══ RECORDS SUPPLIED ══
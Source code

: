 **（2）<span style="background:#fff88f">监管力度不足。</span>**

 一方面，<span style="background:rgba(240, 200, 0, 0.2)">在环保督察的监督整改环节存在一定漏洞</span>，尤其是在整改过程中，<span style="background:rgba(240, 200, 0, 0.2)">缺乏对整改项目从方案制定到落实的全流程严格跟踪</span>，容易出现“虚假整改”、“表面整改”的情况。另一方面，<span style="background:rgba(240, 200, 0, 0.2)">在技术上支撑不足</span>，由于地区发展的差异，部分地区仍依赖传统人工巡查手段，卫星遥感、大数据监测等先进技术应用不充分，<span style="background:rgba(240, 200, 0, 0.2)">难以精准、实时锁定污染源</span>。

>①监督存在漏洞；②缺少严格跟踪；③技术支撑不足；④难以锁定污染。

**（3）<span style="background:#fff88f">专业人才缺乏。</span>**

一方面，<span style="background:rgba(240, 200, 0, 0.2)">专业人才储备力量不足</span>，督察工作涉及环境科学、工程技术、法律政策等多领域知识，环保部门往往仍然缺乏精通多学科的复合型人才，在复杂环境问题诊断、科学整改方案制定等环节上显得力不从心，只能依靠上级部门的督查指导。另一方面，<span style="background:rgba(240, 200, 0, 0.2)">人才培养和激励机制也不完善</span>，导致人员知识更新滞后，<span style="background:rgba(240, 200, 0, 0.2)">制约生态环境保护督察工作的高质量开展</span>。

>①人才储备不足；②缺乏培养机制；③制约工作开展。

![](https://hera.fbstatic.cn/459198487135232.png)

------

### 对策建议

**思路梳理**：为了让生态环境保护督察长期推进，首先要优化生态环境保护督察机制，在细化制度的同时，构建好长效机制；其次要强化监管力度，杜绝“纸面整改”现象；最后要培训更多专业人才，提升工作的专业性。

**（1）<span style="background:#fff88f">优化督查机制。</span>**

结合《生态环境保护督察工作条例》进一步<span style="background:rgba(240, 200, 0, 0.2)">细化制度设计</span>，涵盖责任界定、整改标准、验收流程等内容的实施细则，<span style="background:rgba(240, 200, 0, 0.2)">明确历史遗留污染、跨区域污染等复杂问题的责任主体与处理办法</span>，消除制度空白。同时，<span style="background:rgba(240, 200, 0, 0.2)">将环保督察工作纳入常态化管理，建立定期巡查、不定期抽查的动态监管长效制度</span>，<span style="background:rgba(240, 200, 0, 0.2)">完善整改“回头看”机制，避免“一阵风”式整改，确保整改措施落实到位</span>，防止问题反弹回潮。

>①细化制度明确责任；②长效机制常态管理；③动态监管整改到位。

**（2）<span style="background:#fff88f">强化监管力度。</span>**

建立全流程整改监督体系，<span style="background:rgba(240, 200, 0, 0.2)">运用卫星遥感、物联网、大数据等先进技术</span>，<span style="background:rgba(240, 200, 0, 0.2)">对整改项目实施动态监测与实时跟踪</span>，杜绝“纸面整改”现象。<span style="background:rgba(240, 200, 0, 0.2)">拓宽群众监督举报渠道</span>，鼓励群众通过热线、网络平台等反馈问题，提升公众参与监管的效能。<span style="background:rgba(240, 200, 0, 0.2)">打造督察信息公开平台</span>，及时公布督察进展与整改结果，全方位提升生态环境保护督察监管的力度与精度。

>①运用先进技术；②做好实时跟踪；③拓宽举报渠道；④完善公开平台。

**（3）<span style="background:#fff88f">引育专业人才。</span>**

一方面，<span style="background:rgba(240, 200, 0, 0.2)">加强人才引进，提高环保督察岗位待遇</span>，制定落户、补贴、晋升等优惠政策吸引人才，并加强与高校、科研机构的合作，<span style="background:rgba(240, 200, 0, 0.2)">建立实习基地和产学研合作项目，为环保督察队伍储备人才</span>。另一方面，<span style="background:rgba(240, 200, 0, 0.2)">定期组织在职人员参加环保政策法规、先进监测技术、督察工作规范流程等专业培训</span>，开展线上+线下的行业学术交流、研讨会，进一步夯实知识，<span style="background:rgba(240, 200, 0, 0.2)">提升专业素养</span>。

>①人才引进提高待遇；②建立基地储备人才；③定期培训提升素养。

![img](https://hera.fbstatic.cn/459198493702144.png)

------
═══
» **YOUR TASK**
Please transcribe all of the records, keeping every line exactly as it is.

» **SOLUTION TO THIS TASK**
Source code

: **（2）<span style="background:#fff88f">监管力度不足。</span>**

 一方面，<span style="background:rgba(240, 200, 0, 0.2)">在环保督察的监督整改环节存在一定漏洞</span>，尤其是在整改过程中，<span style="background:rgba(240, 200, 0, 0.2)">缺乏对整改项目从方案制定到落实的全流程严格跟踪</span>，容易出现“虚假整改”、“表面整改”的情况。另一方面，<span style="background:rgba(240, 200, 0, 0.2)">在技术上支撑不足</span>，由于地区发展的差异，部分地区仍依赖传统人工巡查手段，卫星遥感、大数据监测等先进技术应用不充分，<span style="background:rgba(240, 200, 0, 0.2)">难以精准、实时锁定污染源</span>。

>①监督存在漏洞；②缺少严格跟踪；③技术支撑不足；④难以锁定污染。

**（3）<span style="background:#fff88f">专业人才缺乏。</span>**

一方面，<span style="background:rgba(240, 200, 0, 0.2)">专业人才储备力量不足</span>，督察工作涉及环境科学、工程技术、法律政策等多领域知识，环保部门往往仍然缺乏精通多学科的复合型人才，在复杂环境问题诊断、科学整改方案制定等环节上显得力不从心，只能依靠上级部门的督查指导。另一方面，<span style="background:rgba(240, 200, 0, 0.2)">人才培养和激励机制也不完善</span>，导致人员知识更新滞后，<span style="background:rgba(240, 200, 0, 0.2)">制约生态环境保护督察工作的高质量开展</span>。

>①人才储备不足；②缺乏培养机制；③制约工作开展。

![](https://hera.fbstatic.cn/459198487135232.png)

------

### 对策建议

**思路梳理**：为了让生态环境保护督察长期推进，首先要优化生态环境保护督察机制，在细化制度的同时，构建好长效机制；其次要强化监管力度，杜绝“纸面整改”现象；最后要培训更多专业人才，提升工作的专业性。

**（1）<span style="background:#fff88f">优化督查机制。</span>**

结合《生态环境保护督察工作条例》进一步<span style="background:rgba(240, 200, 0, 0.2)">细化制度设计</span>，涵盖责任界定、整改标准、验收流程等内容的实施细则，<span style="background:rgba(240, 200, 0, 0.2)">明确历史遗留污染、跨区域污染等复杂问题的责任主体与处理办法</span>，消除制度空白。同时，<span style="background:rgba(240, 200, 0, 0.2)">将环保督察工作纳入常态化管理，建立定期巡查、不定期抽查的动态监管长效制度</span>，<span style="background:rgba(240, 200, 0, 0.2)">完善整改“回头看”机制，避免“一阵风”式整改，确保整改措施落实到位</span>，防止问题反弹回潮。

>①细化制度明确责任；②长效机制常态管理；③动态监管整改到位。

**（2）<span style="background:#fff88f">强化监管力度。</span>**

建立全流程整改监督体系，<span style="background:rgba(240, 200, 0, 0.2)">运用卫星遥感、物联网、大数据等先进技术</span>，<span style="background:rgba(240, 200, 0, 0.2)">对整改项目实施动态监测与实时跟踪</span>，杜绝“纸面整改”现象。<span style="background:rgba(240, 200, 0, 0.2)">拓宽群众监督举报渠道</span>，鼓励群众通过热线、网络平台等反馈问题，提升公众参与监管的效能。<span style="background:rgba(240, 200, 0, 0.2)">打造督察信息公开平台</span>，及时公布督察进展与整改结果，全方位提升生态环境保护督察监管的力度与精度。

>①运用先进技术；②做好实时跟踪；③拓宽举报渠道；④完善公开平台。

**（3）<span style="background:#fff88f">引育专业人才。</span>**

一方面，<span style="background:rgba(240, 200, 0, 0.2)">加强人才引进，提高环保督察岗位待遇</span>，制定落户、补贴、晋升等优惠政策吸引人才，并加强与高校、科研机构的合作，<span style="background:rgba(240, 200, 0, 0.2)">建立实习基地和产学研合作项目，为环保督察队伍储备人才</span>。另一方面，<span style="background:rgba(240, 200, 0, 0.2)">定期组织在职人员参加环保政策法规、先进监测技术、督察工作规范流程等专业培训</span>，开展线上+线下的行业学术交流、研讨会，进一步夯实知识，<span style="background:rgba(240, 200, 0, 0.2)">提升专业素养</span>。

>①人才引进提高待遇；②建立基地储备人才；③定期培训提升素养。

![img](https://hera.fbstatic.cn/459198493702144.png)

------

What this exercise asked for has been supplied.